第1章 ご主人様と猫。猫のお話。
手枷の鎖を引く人間は、部屋に向かう途中悠に告げた。
「お前を買った人は、噂じゃ犯罪組織の幹部だそうだ」
犯罪組織、と口の中で小さく呟く。
テレビのニュースで聞いたことがある言葉だ。現実味がまるでない。
「良かったな。八千五百の方じゃなくて」
「………?」
どちらにせよ、買われた事実に変わりはない。
けれど。
「アイツ結構界隈では有名でさ。定期的に少女を買いに来るんだよ」
な?と悠の背後の二人に声を掛ければ、二人も頷く。あまり好かれた人ではなさそうな雰囲気だ。
言われた意味が理解出来ずに悠はただ首を傾げた。
「定期的に、だ。

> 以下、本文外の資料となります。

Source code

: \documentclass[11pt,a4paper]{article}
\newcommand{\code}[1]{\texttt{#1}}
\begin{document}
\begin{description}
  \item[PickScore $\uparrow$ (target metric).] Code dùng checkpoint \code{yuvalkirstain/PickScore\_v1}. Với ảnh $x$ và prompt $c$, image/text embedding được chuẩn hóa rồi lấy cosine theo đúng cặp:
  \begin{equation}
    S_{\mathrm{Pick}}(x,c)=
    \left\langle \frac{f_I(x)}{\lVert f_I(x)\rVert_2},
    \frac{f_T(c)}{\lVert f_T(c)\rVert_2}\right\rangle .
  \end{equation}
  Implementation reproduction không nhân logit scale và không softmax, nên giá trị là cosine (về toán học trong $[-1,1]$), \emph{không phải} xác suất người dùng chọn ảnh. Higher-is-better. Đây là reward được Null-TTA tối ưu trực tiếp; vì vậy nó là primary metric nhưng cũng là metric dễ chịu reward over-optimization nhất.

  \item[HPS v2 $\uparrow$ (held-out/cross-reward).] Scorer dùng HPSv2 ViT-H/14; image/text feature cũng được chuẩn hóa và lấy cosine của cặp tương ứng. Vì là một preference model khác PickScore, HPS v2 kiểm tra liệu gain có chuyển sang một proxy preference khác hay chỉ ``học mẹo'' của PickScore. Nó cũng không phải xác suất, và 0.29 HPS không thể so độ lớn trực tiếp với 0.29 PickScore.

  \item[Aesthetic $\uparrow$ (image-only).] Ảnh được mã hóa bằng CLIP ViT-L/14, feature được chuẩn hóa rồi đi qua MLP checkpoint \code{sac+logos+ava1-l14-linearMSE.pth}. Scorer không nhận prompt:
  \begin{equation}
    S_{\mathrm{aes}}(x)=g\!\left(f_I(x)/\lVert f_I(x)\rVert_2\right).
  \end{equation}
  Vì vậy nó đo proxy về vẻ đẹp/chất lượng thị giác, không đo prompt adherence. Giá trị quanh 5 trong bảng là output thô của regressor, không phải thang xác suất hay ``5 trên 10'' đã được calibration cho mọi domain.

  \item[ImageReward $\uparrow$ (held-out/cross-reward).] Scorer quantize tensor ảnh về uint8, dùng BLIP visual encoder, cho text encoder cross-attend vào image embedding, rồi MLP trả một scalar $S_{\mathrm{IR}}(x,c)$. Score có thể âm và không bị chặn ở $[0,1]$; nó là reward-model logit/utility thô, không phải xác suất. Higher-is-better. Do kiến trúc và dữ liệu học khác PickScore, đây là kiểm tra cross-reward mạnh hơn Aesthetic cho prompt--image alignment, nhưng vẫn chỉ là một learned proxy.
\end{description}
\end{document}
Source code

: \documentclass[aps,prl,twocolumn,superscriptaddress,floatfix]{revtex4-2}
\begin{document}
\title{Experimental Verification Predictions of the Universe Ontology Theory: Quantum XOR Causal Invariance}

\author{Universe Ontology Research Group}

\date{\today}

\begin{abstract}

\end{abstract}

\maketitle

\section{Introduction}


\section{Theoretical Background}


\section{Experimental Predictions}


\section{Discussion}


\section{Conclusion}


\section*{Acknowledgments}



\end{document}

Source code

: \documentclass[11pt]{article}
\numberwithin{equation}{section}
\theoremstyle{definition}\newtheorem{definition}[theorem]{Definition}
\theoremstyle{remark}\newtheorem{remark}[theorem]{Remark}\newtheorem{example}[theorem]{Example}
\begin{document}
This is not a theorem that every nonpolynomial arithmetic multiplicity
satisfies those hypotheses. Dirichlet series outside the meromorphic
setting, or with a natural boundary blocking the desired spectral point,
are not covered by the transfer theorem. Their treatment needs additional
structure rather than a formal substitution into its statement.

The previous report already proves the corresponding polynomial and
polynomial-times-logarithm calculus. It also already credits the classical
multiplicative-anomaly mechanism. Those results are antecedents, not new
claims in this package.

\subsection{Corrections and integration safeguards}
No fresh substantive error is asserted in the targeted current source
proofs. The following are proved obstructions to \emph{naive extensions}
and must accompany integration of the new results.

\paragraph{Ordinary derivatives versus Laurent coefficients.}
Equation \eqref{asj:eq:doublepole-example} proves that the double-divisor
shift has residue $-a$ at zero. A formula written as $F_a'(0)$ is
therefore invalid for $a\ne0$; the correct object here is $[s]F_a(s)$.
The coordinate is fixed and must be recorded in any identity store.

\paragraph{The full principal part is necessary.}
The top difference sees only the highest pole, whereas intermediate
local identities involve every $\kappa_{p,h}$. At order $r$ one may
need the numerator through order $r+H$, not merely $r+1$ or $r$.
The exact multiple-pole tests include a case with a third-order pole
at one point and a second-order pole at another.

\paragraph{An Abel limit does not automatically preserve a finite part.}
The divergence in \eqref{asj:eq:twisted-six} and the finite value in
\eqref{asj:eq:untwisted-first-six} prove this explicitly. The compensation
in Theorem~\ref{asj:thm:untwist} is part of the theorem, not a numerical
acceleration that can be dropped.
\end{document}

買われていった少女が、何処でどうしてるのかは誰も知らないんだと」
「………?」
可哀想にな、と吐き捨てるように言った。
だから犯罪組織の幹部であるその人が良い、と言う意味でも勿論ない。
二億。一体自分の何にそんな価値があるのだろう。臓器?それとも…?
売られた人間がどうなるのかは、買った人間にしか分からない。
元より返る場所もない。
だからこそ、こんな所に居るのだが。